What you are asked to do: Transcribe all the data, leaving each word as it is.

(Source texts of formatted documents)
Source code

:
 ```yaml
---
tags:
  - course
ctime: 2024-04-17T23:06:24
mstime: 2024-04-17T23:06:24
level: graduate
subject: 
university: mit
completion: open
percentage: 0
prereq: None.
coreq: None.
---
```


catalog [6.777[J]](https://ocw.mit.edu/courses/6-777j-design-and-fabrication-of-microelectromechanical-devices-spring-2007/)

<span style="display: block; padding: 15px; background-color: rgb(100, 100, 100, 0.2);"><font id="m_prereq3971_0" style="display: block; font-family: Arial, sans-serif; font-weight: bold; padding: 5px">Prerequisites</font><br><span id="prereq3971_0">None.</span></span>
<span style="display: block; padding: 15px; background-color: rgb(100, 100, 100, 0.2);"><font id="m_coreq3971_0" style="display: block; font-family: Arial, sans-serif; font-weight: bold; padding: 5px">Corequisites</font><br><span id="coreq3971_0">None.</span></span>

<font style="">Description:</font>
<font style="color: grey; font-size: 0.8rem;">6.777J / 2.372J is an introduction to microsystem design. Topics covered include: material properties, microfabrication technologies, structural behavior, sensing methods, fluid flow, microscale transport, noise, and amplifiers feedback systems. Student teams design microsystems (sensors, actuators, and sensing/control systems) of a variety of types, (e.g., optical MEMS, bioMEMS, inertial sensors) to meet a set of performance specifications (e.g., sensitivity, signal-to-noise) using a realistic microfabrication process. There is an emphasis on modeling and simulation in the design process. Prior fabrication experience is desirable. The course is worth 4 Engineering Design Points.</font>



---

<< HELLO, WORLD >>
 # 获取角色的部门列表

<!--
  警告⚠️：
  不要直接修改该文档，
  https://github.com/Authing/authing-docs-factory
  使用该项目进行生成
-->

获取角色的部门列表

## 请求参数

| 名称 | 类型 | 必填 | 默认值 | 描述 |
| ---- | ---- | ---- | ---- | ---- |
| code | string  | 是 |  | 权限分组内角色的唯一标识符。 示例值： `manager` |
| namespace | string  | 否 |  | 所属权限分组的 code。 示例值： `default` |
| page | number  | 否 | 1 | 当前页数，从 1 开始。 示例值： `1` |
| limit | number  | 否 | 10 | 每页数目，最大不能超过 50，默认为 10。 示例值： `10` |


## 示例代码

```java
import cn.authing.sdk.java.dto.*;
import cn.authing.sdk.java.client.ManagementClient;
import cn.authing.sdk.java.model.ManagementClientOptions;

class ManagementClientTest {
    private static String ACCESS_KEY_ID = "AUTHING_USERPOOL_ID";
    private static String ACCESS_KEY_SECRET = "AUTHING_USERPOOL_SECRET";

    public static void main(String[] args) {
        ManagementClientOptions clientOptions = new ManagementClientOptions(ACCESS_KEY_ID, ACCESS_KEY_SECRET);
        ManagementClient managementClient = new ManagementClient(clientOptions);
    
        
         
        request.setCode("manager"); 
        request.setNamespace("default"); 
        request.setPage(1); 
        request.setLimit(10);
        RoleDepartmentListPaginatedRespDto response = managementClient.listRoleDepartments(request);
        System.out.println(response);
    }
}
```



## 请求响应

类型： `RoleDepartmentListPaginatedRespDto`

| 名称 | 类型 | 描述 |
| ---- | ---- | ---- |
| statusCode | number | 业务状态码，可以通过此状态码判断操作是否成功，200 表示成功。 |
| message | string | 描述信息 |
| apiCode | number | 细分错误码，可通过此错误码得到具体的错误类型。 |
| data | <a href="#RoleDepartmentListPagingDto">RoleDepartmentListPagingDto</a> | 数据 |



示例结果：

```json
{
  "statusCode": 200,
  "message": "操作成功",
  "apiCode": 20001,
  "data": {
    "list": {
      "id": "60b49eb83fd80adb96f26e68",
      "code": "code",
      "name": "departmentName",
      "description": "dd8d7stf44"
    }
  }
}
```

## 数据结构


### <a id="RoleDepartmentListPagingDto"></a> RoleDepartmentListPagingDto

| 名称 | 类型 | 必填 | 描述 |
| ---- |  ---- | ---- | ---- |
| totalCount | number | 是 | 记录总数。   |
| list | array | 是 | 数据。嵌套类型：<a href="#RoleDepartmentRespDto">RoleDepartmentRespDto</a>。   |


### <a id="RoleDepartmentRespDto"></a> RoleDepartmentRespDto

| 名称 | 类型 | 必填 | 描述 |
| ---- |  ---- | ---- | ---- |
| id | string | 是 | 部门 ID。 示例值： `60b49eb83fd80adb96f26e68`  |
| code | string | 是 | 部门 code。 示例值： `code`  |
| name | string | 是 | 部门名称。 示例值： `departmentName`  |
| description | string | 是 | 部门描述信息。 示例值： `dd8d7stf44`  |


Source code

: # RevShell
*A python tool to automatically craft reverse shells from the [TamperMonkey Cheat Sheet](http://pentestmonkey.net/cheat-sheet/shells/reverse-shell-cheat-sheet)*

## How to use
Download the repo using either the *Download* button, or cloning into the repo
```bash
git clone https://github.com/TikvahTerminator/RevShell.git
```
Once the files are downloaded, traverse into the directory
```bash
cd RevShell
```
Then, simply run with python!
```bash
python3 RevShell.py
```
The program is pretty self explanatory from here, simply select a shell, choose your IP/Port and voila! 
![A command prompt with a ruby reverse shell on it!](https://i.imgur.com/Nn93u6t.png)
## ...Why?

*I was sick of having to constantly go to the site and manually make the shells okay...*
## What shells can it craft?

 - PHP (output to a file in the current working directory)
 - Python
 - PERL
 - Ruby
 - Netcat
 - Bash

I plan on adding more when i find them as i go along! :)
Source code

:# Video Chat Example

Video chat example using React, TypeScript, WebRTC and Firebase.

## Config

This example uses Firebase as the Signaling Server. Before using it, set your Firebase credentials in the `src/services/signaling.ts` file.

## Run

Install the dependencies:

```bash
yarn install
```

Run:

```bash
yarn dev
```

Result:
Source code

:
 ```yaml
---
tags:
  - course
ctime: 2024-04-17T23:06:24
mstime: 2024-04-17T23:06:24
level: graduate
subject: 
university: mit
completion: open
percentage: 0
prereq: None.
coreq: None.
---
```


catalog [6.777[J]](https://ocw.mit.edu/courses/6-777j-design-and-fabrication-of-microelectromechanical-devices-spring-2007/)

<span style="display: block; padding: 15px; background-color: rgb(100, 100, 100, 0.2);"><font id="m_prereq3971_0" style="display: block; font-family: Arial, sans-serif; font-weight: bold; padding: 5px">Prerequisites</font><br><span id="prereq3971_0">None.</span></span>
<span style="display: block; padding: 15px; background-color: rgb(100, 100, 100, 0.2);"><font id="m_coreq3971_0" style="display: block; font-family: Arial, sans-serif; font-weight: bold; padding: 5px">Corequisites</font><br><span id="coreq3971_0">None.</span></span>

<font style="">Description:</font>
<font style="color: grey; font-size: 0.8rem;">6.777J / 2.372J is an introduction to microsystem design. Topics covered include: material properties, microfabrication technologies, structural behavior, sensing methods, fluid flow, microscale transport, noise, and amplifiers feedback systems. Student teams design microsystems (sensors, actuators, and sensing/control systems) of a variety of types, (e.g., optical MEMS, bioMEMS, inertial sensors) to meet a set of performance specifications (e.g., sensitivity, signal-to-noise) using a realistic microfabrication process. There is an emphasis on modeling and simulation in the design process. Prior fabrication experience is desirable. The course is worth 4 Engineering Design Points.</font>



---

<< HELLO, WORLD >>
 # 获取角色的部门列表

<!--
  警告⚠️：
  不要直接修改该文档，
  https://github.com/Authing/authing-docs-factory
  使用该项目进行生成
-->

获取角色的部门列表

## 请求参数

| 名称 | 类型 | 必填 | 默认值 | 描述 |
| ---- | ---- | ---- | ---- | ---- |
| code | string  | 是 |  | 权限分组内角色的唯一标识符。 示例值： `manager` |
| namespace | string  | 否 |  | 所属权限分组的 code。 示例值： `default` |
| page | number  | 否 | 1 | 当前页数，从 1 开始。 示例值： `1` |
| limit | number  | 否 | 10 | 每页数目，最大不能超过 50，默认为 10。 示例值： `10` |


## 示例代码

```java
import cn.authing.sdk.java.dto.*;
import cn.authing.sdk.java.client.ManagementClient;
import cn.authing.sdk.java.model.ManagementClientOptions;

class ManagementClientTest {
    private static String ACCESS_KEY_ID = "AUTHING_USERPOOL_ID";
    private static String ACCESS_KEY_SECRET = "AUTHING_USERPOOL_SECRET";

    public static void main(String[] args) {
        ManagementClientOptions clientOptions = new ManagementClientOptions(ACCESS_KEY_ID, ACCESS_KEY_SECRET);
        ManagementClient managementClient = new ManagementClient(clientOptions);
    
        
         
        request.setCode("manager"); 
        request.setNamespace("default"); 
        request.setPage(1); 
        request.setLimit(10);
        RoleDepartmentListPaginatedRespDto response = managementClient.listRoleDepartments(request);
        System.out.println(response);
    }
}
```



## 请求响应

类型： `RoleDepartmentListPaginatedRespDto`

| 名称 | 类型 | 描述 |
| ---- | ---- | ---- |
| statusCode | number | 业务状态码，可以通过此状态码判断操作是否成功，200 表示成功。 |
| message | string | 描述信息 |
| apiCode | number | 细分错误码，可通过此错误码得到具体的错误类型。 |
| data | <a href="#RoleDepartmentListPagingDto">RoleDepartmentListPagingDto</a> | 数据 |



示例结果：

```json
{
  "statusCode": 200,
  "message": "操作成功",
  "apiCode": 20001,
  "data": {
    "list": {
      "id": "60b49eb83fd80adb96f26e68",
      "code": "code",
      "name": "departmentName",
      "description": "dd8d7stf44"
    }
  }
}
```

## 数据结构


### <a id="RoleDepartmentListPagingDto"></a> RoleDepartmentListPagingDto

| 名称 | 类型 | 必填 | 描述 |
| ---- |  ---- | ---- | ---- |
| totalCount | number | 是 | 记录总数。   |
| list | array | 是 | 数据。嵌套类型：<a href="#RoleDepartmentRespDto">RoleDepartmentRespDto</a>。   |


### <a id="RoleDepartmentRespDto"></a> RoleDepartmentRespDto

| 名称 | 类型 | 必填 | 描述 |
| ---- |  ---- | ---- | ---- |
| id | string | 是 | 部门 ID。 示例值： `60b49eb83fd80adb96f26e68`  |
| code | string | 是 | 部门 code。 示例值： `code`  |
| name | string | 是 | 部门名称。 示例值： `departmentName`  |
| description | string | 是 | 部门描述信息。 示例值： `dd8d7stf44`  |


Source code

: # RevShell
*A python tool to automatically craft reverse shells from the [TamperMonkey Cheat Sheet](http://pentestmonkey.net/cheat-sheet/shells/reverse-shell-cheat-sheet)*

## How to use
Download the repo using either the *Download* button, or cloning into the repo
```bash
git clone https://github.com/TikvahTerminator/RevShell.git
```
Once the files are downloaded, traverse into the directory
```bash
cd RevShell
```
Then, simply run with python!
```bash
python3 RevShell.py
```
The program is pretty self explanatory from here, simply select a shell, choose your IP/Port and voila! 
![A command prompt with a ruby reverse shell on it!](https://i.imgur.com/Nn93u6t.png)
## ...Why?

*I was sick of having to constantly go to the site and manually make the shells okay...*
## What shells can it craft?

 - PHP (output to a file in the current working directory)
 - Python
 - PERL
 - Ruby
 - Netcat
 - Bash

I plan on adding more when i find them as i go along! :)
Source code

:# Video Chat Example

Video chat example using React, TypeScript, WebRTC and Firebase.

## Config

This example uses Firebase as the Signaling Server. Before using it, set your Firebase credentials in the `src/services/signaling.ts` file.

## Run

Install the dependencies:

```bash
yarn install
```

Run:

```bash
yarn dev
```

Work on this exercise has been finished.